--- Your goal ---
Among the entries, which lines carry the string "Connector"? Copy every one.
• • •
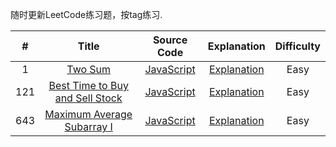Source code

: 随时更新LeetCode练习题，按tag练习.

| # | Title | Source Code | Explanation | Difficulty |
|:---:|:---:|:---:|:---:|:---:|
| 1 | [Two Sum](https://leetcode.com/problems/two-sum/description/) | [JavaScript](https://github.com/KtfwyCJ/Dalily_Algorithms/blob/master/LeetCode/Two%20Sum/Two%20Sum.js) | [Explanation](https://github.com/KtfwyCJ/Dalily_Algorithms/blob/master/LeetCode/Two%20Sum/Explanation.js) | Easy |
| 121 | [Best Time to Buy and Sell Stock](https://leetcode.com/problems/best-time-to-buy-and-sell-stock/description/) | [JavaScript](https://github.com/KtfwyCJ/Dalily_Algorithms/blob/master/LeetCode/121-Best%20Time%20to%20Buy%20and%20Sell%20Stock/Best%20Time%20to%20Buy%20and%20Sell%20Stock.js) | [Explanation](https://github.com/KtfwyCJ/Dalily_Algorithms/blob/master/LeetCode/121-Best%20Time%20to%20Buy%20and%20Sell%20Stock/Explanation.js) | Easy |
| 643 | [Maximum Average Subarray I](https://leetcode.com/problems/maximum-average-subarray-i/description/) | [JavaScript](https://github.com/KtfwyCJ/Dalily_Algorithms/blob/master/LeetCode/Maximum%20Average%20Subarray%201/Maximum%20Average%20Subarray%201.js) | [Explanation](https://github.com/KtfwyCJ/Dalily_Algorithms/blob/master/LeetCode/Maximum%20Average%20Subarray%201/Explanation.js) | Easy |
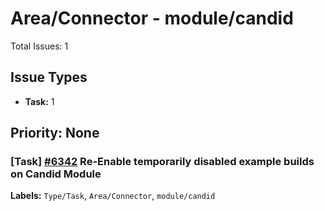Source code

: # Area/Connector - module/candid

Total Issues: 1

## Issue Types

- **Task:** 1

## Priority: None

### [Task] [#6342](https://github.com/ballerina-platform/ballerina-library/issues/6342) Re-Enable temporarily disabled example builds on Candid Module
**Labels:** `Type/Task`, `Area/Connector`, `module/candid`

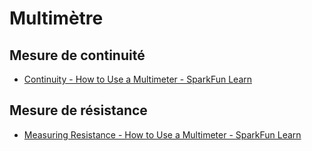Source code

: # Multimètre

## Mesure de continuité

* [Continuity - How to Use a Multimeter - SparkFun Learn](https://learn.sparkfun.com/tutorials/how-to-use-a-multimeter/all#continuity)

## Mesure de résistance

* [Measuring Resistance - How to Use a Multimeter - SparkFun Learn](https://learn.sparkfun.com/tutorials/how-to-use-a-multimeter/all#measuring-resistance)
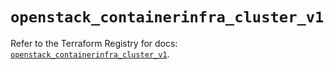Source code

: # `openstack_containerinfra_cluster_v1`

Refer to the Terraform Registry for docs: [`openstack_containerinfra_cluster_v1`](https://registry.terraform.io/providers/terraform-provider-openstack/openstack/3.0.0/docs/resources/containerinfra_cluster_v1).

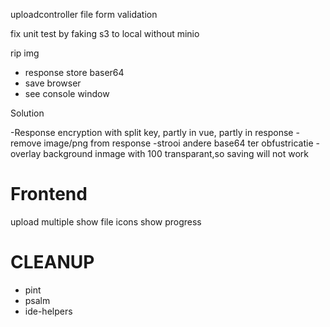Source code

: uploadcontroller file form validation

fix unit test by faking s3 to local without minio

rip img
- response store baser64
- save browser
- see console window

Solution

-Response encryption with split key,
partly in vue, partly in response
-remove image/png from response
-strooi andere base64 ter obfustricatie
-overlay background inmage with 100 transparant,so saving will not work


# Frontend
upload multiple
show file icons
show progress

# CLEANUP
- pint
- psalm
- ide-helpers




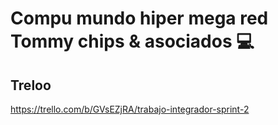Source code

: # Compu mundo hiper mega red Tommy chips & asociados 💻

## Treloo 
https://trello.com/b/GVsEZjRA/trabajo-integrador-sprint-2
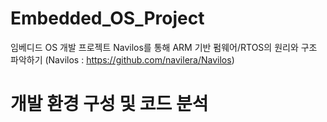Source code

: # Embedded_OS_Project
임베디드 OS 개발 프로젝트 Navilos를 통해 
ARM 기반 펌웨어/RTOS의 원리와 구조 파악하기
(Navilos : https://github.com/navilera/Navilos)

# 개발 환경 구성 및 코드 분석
• • •
--- Exercise response ---
: # Area/Connector - module/candid
**Labels:** `Type/Task`, `Area/Connector`, `module/candid`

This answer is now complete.